The city of Roboville has been invaded by robots, monkeys, and dancers, who will dance if the beat's funky. Some of the invaders can be two of them (e.g. both monkeys and robots) and some can be all three. But they all look like normal humans, and you have absolutely no clue how the invaders are and their types.
But you know that among all the residents (invaders and non-invaders), 1 in 2 are robots, 1 in 3 are monkeys, and 1 in 4 are dancers (all independent).
It is known that everytime they say three sentences, robots lie on their first sentence, monkeys on their second, dancers on their third, and non-invaders always tell the truth. So robots who are also monkeys will lie twice then tell the truth.
The Roboville government has set up a reCaptcha test to get rid of all the invaders. Only non-invaders (those who are not robots, monkeys or dancers) will pass the test.
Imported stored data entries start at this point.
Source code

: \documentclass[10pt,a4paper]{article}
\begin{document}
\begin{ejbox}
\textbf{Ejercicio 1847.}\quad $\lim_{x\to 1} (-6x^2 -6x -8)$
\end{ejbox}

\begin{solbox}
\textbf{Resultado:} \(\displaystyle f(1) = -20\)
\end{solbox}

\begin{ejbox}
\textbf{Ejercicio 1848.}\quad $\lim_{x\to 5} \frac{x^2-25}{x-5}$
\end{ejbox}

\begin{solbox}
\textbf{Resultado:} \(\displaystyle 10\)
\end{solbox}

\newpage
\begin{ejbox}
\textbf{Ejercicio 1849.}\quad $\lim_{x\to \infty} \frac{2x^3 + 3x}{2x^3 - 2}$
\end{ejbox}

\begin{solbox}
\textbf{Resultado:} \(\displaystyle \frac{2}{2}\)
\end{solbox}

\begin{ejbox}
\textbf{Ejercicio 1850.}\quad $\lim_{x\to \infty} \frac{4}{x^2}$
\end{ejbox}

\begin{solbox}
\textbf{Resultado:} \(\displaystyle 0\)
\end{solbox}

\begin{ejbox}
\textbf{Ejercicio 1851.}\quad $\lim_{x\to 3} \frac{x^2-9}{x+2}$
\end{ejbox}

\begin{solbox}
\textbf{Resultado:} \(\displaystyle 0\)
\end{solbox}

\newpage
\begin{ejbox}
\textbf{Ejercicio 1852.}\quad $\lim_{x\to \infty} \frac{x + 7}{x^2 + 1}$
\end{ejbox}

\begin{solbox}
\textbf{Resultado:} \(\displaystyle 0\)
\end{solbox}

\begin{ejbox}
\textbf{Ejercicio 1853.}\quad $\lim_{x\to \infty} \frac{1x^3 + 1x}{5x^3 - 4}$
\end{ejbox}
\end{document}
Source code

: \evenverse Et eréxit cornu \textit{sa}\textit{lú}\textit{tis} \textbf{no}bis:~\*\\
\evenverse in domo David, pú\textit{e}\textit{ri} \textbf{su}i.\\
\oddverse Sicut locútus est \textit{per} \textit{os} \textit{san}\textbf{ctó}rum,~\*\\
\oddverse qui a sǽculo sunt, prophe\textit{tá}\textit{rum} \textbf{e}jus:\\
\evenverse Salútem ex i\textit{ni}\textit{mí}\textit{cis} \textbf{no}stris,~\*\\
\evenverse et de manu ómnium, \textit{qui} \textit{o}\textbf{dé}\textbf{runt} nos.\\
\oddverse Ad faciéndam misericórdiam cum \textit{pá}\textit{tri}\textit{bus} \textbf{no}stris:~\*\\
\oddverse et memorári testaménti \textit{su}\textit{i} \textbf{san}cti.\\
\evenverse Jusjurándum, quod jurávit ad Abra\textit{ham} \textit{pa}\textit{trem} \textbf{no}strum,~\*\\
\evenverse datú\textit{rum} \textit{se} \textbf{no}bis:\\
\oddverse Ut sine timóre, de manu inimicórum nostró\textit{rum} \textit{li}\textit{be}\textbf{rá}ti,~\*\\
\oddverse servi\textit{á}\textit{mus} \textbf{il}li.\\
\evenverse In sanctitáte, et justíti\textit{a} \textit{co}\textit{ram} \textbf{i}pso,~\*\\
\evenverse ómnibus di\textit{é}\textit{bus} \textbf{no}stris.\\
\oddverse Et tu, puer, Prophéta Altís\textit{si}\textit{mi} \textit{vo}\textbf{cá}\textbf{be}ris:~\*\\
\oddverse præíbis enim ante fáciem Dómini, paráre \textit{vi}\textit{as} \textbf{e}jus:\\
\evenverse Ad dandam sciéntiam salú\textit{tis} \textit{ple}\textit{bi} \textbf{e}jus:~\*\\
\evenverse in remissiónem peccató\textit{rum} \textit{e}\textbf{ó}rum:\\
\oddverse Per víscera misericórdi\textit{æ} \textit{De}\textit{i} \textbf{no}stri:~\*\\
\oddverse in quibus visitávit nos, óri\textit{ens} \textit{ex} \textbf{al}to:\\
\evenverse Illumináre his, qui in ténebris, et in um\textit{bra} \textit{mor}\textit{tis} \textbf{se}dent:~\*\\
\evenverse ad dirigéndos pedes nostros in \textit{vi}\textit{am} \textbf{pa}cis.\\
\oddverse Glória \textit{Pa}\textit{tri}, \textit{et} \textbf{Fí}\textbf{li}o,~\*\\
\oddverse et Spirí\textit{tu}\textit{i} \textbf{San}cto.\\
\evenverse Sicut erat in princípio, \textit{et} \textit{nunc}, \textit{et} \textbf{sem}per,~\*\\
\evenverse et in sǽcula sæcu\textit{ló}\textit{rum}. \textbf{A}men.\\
Suppose someone in Roboville says, 'I'm not a monkey. I will not dance even if the beat's funky. I'm not a robot', what is the chance of them passing the reCaptcha?
Suppose the current population of Roboville is 12,000,000 (including invaders), which is divided into six equal groups,
in which everyone from each group says a different combination of the sentences 'I'm not a robot, I'm not a monkey, I will not dance even if the beat's funky'
(e.g. One group says 'not a robot, not a monkey, not dance', another says 'not a robot, not dance, not a monkey' and so on),
what is the expected number of people who will pass the reCaptcha? (if not an integer, round off to three significant figures)
This puzzle is heavily based on Linkin Park's song When They Come For Me.